EXHIBIT 5.1
[Letterhead of Fulbright & Jaworski L.L.P.]
October 25, 2004
Universal Health Services, Inc.
367 South Gulph Road
King of Prussia, Pennsylvania 19406
Re:Universal Health Services, Inc.
Dear Sirs:
We refer to the Registration Statement on Form S-8 (the “Registration Statement”) to be filed with the Securities and Exchange Commission under the Securities Act of 1933, as amended (the “Act”), on behalf of Universal Health Services, Inc. (the “Company”), relating to 1,087,726 shares of Class B Common Stock of the Company (the “Shares”) to be offered under the Company’s Universal Health Services, Inc. Stock Purchase Plan (the “Plan”). Pursuant to the Plan, the Registrant may make available Shares for use under the Plan from authorized but unissued shares (“Newly Issued Shares”), treasury shares or through the acquisition of stock in the open market or in privately negotiated transactions for such use.

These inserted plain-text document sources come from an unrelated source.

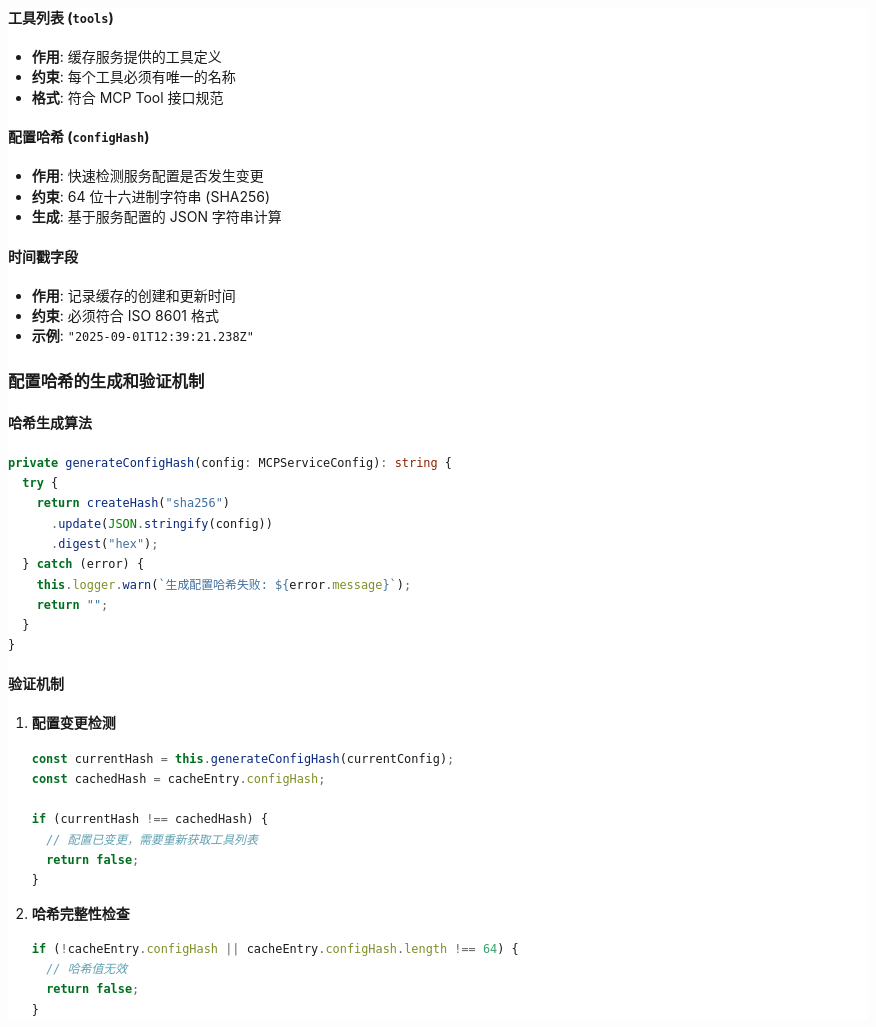 #### 工具列表 (`tools`)

- **作用**: 缓存服务提供的工具定义
- **约束**: 每个工具必须有唯一的名称
- **格式**: 符合 MCP Tool 接口规范

#### 配置哈希 (`configHash`)

- **作用**: 快速检测服务配置是否发生变更
- **约束**: 64 位十六进制字符串 (SHA256)
- **生成**: 基于服务配置的 JSON 字符串计算

#### 时间戳字段

- **作用**: 记录缓存的创建和更新时间
- **约束**: 必须符合 ISO 8601 格式
- **示例**: `"2025-09-01T12:39:21.238Z"`

### 配置哈希的生成和验证机制

#### 哈希生成算法

```typescript
private generateConfigHash(config: MCPServiceConfig): string {
  try {
    return createHash("sha256")
      .update(JSON.stringify(config))
      .digest("hex");
  } catch (error) {
    this.logger.warn(`生成配置哈希失败: ${error.message}`);
    return "";
  }
}
```

#### 验证机制

1. **配置变更检测**

   ```typescript
   const currentHash = this.generateConfigHash(currentConfig);
   const cachedHash = cacheEntry.configHash;

   if (currentHash !== cachedHash) {
     // 配置已变更，需要重新获取工具列表
     return false;
   }
   ```

2. **哈希完整性检查**
   ```typescript
   if (!cacheEntry.configHash || cacheEntry.configHash.length !== 64) {
     // 哈希值无效
     return false;
   }
   ```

As counsel for the Company, we have examined the Plan and such corporate records, other documents, and such questions of law as we have considered necessary or appropriate for the purposes of this opinion and, upon the basis of such examination, advise you that in our opinion, all necessary corporate proceedings by the Company have been duly taken to authorize the issuance of the Newly Issued Shares pursuant to the Plan and that the Newly Issued Shares being registered pursuant to the Registration Statement, when issued under the Plan in accordance with its terms, will be duly authorized, validly issued, fully paid and nonassessable.

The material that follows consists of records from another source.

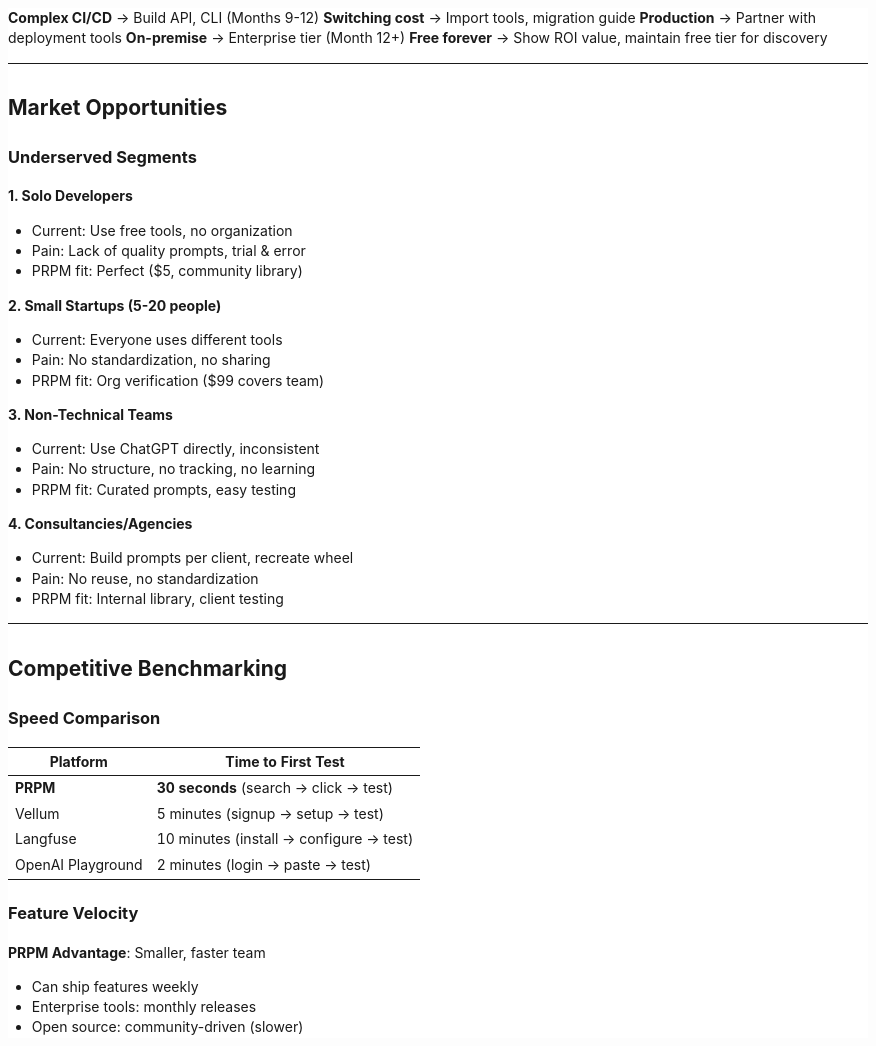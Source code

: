**Complex CI/CD** → Build API, CLI (Months 9-12)
**Switching cost** → Import tools, migration guide
**Production** → Partner with deployment tools
**On-premise** → Enterprise tier (Month 12+)
**Free forever** → Show ROI value, maintain free tier for discovery

---

## Market Opportunities

### Underserved Segments

**1. Solo Developers**
- Current: Use free tools, no organization
- Pain: Lack of quality prompts, trial & error
- PRPM fit: Perfect ($5, community library)

**2. Small Startups (5-20 people)**
- Current: Everyone uses different tools
- Pain: No standardization, no sharing
- PRPM fit: Org verification ($99 covers team)

**3. Non-Technical Teams**
- Current: Use ChatGPT directly, inconsistent
- Pain: No structure, no tracking, no learning
- PRPM fit: Curated prompts, easy testing

**4. Consultancies/Agencies**
- Current: Build prompts per client, recreate wheel
- Pain: No reuse, no standardization
- PRPM fit: Internal library, client testing

---

## Competitive Benchmarking

### Speed Comparison

| Platform | Time to First Test |
|----------|-------------------|
| **PRPM** | **30 seconds** (search → click → test) |
| Vellum | 5 minutes (signup → setup → test) |
| Langfuse | 10 minutes (install → configure → test) |
| OpenAI Playground | 2 minutes (login → paste → test) |

### Feature Velocity

**PRPM Advantage**: Smaller, faster team
- Can ship features weekly
- Enterprise tools: monthly releases
- Open source: community-driven (slower)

We hereby consent to the use of this opinion as a part of the Registration Statement and to the reference to our name under the heading “Interests of Named Experts and Counsel” set forth in the Registration Statement. This consent is not to be construed as an admission that we are a person whose consent is required to be filed with the Registration Statement under the provisions of the Act.
Very truly yours,
Fulbright & Jaworski L.L.P.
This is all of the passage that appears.